Your goal:
Reproduce the lines below exactly. Skip images.
Material shown below:
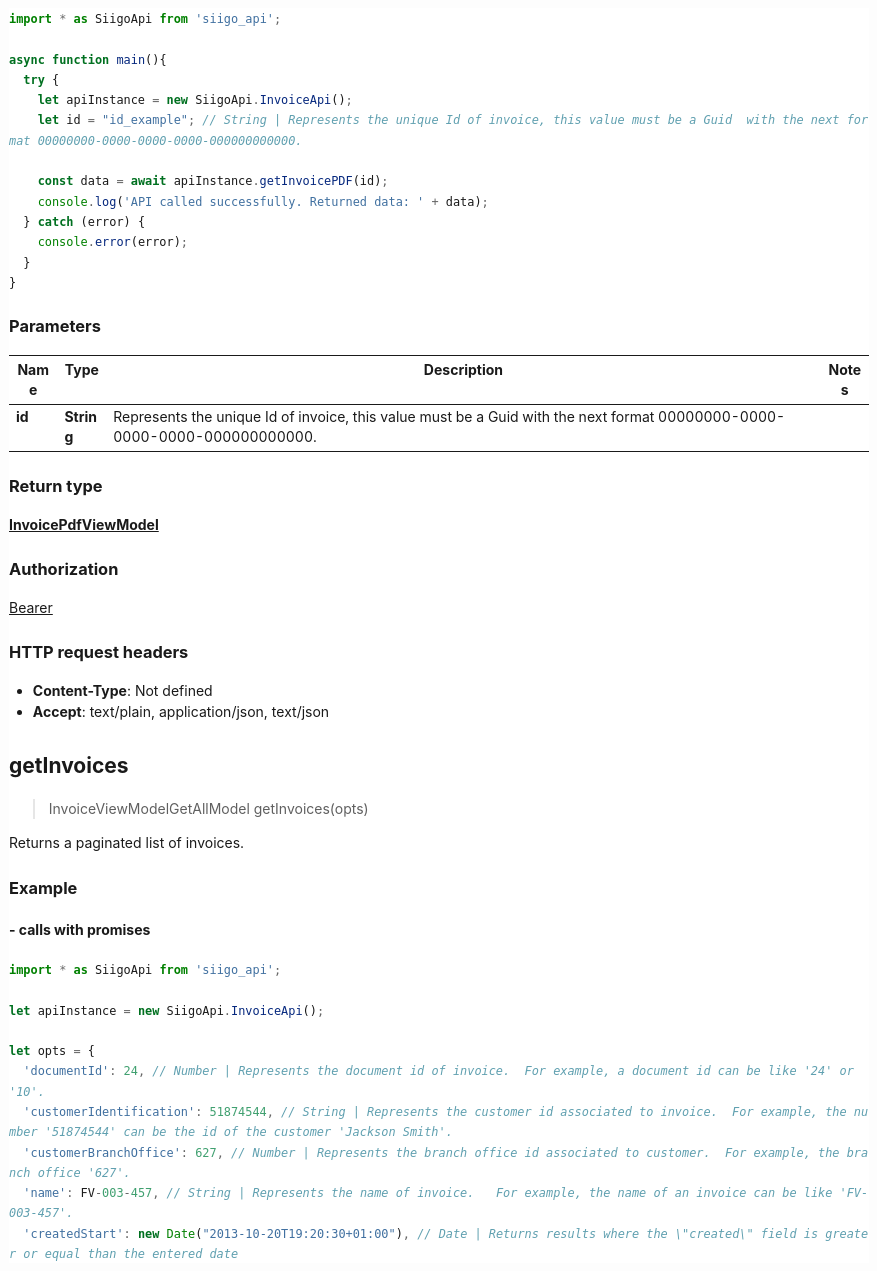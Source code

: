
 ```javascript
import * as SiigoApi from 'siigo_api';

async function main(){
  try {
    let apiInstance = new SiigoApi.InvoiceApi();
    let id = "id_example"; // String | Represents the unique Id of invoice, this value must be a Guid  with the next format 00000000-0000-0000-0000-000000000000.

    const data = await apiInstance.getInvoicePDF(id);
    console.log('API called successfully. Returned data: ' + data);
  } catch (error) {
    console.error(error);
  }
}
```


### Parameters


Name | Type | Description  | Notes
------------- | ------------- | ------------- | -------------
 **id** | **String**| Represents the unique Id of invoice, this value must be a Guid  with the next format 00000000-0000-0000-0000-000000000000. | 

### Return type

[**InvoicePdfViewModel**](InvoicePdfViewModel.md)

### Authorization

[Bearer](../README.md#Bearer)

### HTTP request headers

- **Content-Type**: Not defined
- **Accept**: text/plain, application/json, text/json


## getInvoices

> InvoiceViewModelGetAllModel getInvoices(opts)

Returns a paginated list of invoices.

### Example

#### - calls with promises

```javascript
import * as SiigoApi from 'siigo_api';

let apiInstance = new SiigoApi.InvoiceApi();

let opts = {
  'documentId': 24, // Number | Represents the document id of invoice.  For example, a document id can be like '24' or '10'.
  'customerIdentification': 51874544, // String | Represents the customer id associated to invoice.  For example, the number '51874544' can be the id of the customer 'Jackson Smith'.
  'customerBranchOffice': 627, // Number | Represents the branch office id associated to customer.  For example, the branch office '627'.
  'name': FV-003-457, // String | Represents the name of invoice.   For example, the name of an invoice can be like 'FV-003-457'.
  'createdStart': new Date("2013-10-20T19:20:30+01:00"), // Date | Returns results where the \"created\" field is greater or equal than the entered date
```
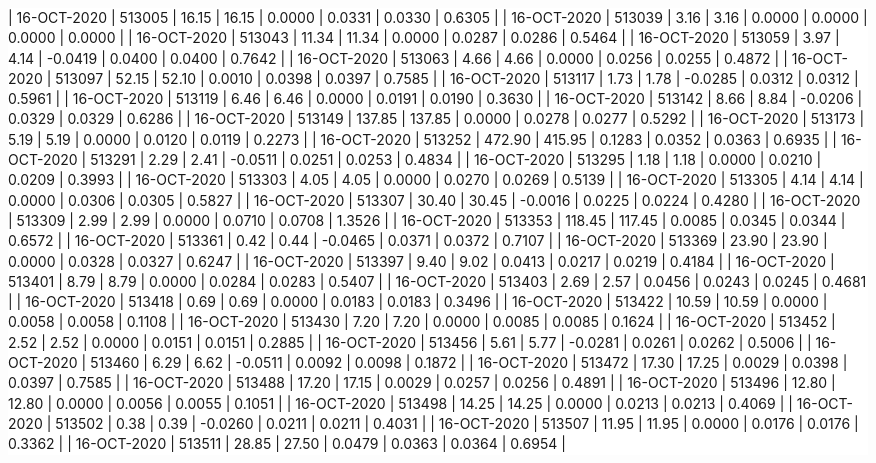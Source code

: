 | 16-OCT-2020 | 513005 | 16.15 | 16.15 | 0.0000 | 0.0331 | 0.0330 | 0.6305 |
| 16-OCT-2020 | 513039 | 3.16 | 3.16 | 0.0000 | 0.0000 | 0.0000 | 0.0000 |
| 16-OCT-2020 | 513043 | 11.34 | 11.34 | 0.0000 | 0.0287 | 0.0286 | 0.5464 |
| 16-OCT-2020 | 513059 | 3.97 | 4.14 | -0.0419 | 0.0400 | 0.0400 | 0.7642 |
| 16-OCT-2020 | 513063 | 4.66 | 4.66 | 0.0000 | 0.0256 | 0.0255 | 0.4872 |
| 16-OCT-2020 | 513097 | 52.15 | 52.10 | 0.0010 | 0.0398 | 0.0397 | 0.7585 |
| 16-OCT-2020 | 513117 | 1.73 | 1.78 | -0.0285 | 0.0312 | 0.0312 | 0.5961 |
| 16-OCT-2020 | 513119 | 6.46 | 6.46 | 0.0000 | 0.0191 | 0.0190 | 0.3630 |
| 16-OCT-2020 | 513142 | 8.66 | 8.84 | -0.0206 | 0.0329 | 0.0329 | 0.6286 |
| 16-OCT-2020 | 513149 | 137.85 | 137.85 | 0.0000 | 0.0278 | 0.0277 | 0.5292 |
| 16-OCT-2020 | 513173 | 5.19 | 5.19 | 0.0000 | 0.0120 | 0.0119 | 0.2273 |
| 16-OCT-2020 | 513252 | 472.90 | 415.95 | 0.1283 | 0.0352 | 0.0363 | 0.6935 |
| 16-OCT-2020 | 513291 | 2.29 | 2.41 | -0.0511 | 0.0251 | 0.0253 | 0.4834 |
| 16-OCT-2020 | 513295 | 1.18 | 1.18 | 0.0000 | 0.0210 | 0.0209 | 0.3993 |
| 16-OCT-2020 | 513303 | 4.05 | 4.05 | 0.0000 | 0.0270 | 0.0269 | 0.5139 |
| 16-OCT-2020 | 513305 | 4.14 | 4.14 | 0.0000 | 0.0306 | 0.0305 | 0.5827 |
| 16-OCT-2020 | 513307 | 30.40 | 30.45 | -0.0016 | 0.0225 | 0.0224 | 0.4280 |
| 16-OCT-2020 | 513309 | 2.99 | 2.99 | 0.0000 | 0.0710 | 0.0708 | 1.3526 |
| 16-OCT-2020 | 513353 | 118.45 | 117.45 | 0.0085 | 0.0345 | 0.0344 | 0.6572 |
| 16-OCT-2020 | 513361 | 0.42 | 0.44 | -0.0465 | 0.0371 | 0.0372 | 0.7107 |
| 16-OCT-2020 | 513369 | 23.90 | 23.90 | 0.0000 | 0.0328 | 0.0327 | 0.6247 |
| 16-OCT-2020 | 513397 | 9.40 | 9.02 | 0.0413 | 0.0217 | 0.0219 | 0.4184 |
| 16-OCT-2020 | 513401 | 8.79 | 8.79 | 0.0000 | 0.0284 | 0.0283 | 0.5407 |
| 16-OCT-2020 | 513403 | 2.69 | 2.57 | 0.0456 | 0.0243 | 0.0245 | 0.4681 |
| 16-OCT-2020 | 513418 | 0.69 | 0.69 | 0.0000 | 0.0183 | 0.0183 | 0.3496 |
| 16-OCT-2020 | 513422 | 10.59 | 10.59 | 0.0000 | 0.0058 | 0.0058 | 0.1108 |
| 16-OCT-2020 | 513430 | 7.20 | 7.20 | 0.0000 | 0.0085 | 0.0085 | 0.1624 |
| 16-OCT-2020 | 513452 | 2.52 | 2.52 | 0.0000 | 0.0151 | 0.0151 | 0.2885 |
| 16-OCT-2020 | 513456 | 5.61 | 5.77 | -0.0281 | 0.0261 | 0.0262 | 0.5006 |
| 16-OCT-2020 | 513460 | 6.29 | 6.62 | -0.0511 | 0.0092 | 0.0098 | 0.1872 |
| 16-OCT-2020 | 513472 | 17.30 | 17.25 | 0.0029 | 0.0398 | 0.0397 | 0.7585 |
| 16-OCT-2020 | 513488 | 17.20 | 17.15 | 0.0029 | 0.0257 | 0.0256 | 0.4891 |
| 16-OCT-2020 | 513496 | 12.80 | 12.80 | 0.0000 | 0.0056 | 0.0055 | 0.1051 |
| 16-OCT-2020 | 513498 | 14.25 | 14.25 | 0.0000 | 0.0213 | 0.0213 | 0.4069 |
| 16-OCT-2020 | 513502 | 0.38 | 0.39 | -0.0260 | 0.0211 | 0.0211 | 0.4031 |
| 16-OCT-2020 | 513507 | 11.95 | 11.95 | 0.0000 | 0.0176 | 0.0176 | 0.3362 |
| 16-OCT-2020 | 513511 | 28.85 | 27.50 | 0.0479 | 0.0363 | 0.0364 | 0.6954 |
End of Material shown.
Solution to this problem:
Source code

:
 ```javascript
import * as SiigoApi from 'siigo_api';

async function main(){
  try {
    let apiInstance = new SiigoApi.InvoiceApi();
    let id = "id_example"; // String | Represents the unique Id of invoice, this value must be a Guid  with the next format 00000000-0000-0000-0000-000000000000.

    const data = await apiInstance.getInvoicePDF(id);
    console.log('API called successfully. Returned data: ' + data);
  } catch (error) {
    console.error(error);
  }
}
```


### Parameters


Name | Type | Description  | Notes
------------- | ------------- | ------------- | -------------
 **id** | **String**| Represents the unique Id of invoice, this value must be a Guid  with the next format 00000000-0000-0000-0000-000000000000. | 

### Return type

[**InvoicePdfViewModel**](InvoicePdfViewModel.md)

### Authorization

[Bearer](../README.md#Bearer)

### HTTP request headers

- **Content-Type**: Not defined
- **Accept**: text/plain, application/json, text/json


## getInvoices

> InvoiceViewModelGetAllModel getInvoices(opts)

Returns a paginated list of invoices.

### Example

#### - calls with promises

```javascript
import * as SiigoApi from 'siigo_api';

let apiInstance = new SiigoApi.InvoiceApi();

let opts = {
  'documentId': 24, // Number | Represents the document id of invoice.  For example, a document id can be like '24' or '10'.
  'customerIdentification': 51874544, // String | Represents the customer id associated to invoice.  For example, the number '51874544' can be the id of the customer 'Jackson Smith'.
  'customerBranchOffice': 627, // Number | Represents the branch office id associated to customer.  For example, the branch office '627'.
  'name': FV-003-457, // String | Represents the name of invoice.   For example, the name of an invoice can be like 'FV-003-457'.
  'createdStart': new Date("2013-10-20T19:20:30+01:00"), // Date | Returns results where the \"created\" field is greater or equal than the entered date
```
Source code

: | 16-OCT-2020 | 513005 | 16.15 | 16.15 | 0.0000 | 0.0331 | 0.0330 | 0.6305 |
| 16-OCT-2020 | 513039 | 3.16 | 3.16 | 0.0000 | 0.0000 | 0.0000 | 0.0000 |
| 16-OCT-2020 | 513043 | 11.34 | 11.34 | 0.0000 | 0.0287 | 0.0286 | 0.5464 |
| 16-OCT-2020 | 513059 | 3.97 | 4.14 | -0.0419 | 0.0400 | 0.0400 | 0.7642 |
| 16-OCT-2020 | 513063 | 4.66 | 4.66 | 0.0000 | 0.0256 | 0.0255 | 0.4872 |
| 16-OCT-2020 | 513097 | 52.15 | 52.10 | 0.0010 | 0.0398 | 0.0397 | 0.7585 |
| 16-OCT-2020 | 513117 | 1.73 | 1.78 | -0.0285 | 0.0312 | 0.0312 | 0.5961 |
| 16-OCT-2020 | 513119 | 6.46 | 6.46 | 0.0000 | 0.0191 | 0.0190 | 0.3630 |
| 16-OCT-2020 | 513142 | 8.66 | 8.84 | -0.0206 | 0.0329 | 0.0329 | 0.6286 |
| 16-OCT-2020 | 513149 | 137.85 | 137.85 | 0.0000 | 0.0278 | 0.0277 | 0.5292 |
| 16-OCT-2020 | 513173 | 5.19 | 5.19 | 0.0000 | 0.0120 | 0.0119 | 0.2273 |
| 16-OCT-2020 | 513252 | 472.90 | 415.95 | 0.1283 | 0.0352 | 0.0363 | 0.6935 |
| 16-OCT-2020 | 513291 | 2.29 | 2.41 | -0.0511 | 0.0251 | 0.0253 | 0.4834 |
| 16-OCT-2020 | 513295 | 1.18 | 1.18 | 0.0000 | 0.0210 | 0.0209 | 0.3993 |
| 16-OCT-2020 | 513303 | 4.05 | 4.05 | 0.0000 | 0.0270 | 0.0269 | 0.5139 |
| 16-OCT-2020 | 513305 | 4.14 | 4.14 | 0.0000 | 0.0306 | 0.0305 | 0.5827 |
| 16-OCT-2020 | 513307 | 30.40 | 30.45 | -0.0016 | 0.0225 | 0.0224 | 0.4280 |
| 16-OCT-2020 | 513309 | 2.99 | 2.99 | 0.0000 | 0.0710 | 0.0708 | 1.3526 |
| 16-OCT-2020 | 513353 | 118.45 | 117.45 | 0.0085 | 0.0345 | 0.0344 | 0.6572 |
| 16-OCT-2020 | 513361 | 0.42 | 0.44 | -0.0465 | 0.0371 | 0.0372 | 0.7107 |
| 16-OCT-2020 | 513369 | 23.90 | 23.90 | 0.0000 | 0.0328 | 0.0327 | 0.6247 |
| 16-OCT-2020 | 513397 | 9.40 | 9.02 | 0.0413 | 0.0217 | 0.0219 | 0.4184 |
| 16-OCT-2020 | 513401 | 8.79 | 8.79 | 0.0000 | 0.0284 | 0.0283 | 0.5407 |
| 16-OCT-2020 | 513403 | 2.69 | 2.57 | 0.0456 | 0.0243 | 0.0245 | 0.4681 |
| 16-OCT-2020 | 513418 | 0.69 | 0.69 | 0.0000 | 0.0183 | 0.0183 | 0.3496 |
| 16-OCT-2020 | 513422 | 10.59 | 10.59 | 0.0000 | 0.0058 | 0.0058 | 0.1108 |
| 16-OCT-2020 | 513430 | 7.20 | 7.20 | 0.0000 | 0.0085 | 0.0085 | 0.1624 |
| 16-OCT-2020 | 513452 | 2.52 | 2.52 | 0.0000 | 0.0151 | 0.0151 | 0.2885 |
| 16-OCT-2020 | 513456 | 5.61 | 5.77 | -0.0281 | 0.0261 | 0.0262 | 0.5006 |
| 16-OCT-2020 | 513460 | 6.29 | 6.62 | -0.0511 | 0.0092 | 0.0098 | 0.1872 |
| 16-OCT-2020 | 513472 | 17.30 | 17.25 | 0.0029 | 0.0398 | 0.0397 | 0.7585 |
| 16-OCT-2020 | 513488 | 17.20 | 17.15 | 0.0029 | 0.0257 | 0.0256 | 0.4891 |
| 16-OCT-2020 | 513496 | 12.80 | 12.80 | 0.0000 | 0.0056 | 0.0055 | 0.1051 |
| 16-OCT-2020 | 513498 | 14.25 | 14.25 | 0.0000 | 0.0213 | 0.0213 | 0.4069 |
| 16-OCT-2020 | 513502 | 0.38 | 0.39 | -0.0260 | 0.0211 | 0.0211 | 0.4031 |
| 16-OCT-2020 | 513507 | 11.95 | 11.95 | 0.0000 | 0.0176 | 0.0176 | 0.3362 |
| 16-OCT-2020 | 513511 | 28.85 | 27.50 | 0.0479 | 0.0363 | 0.0364 | 0.6954 |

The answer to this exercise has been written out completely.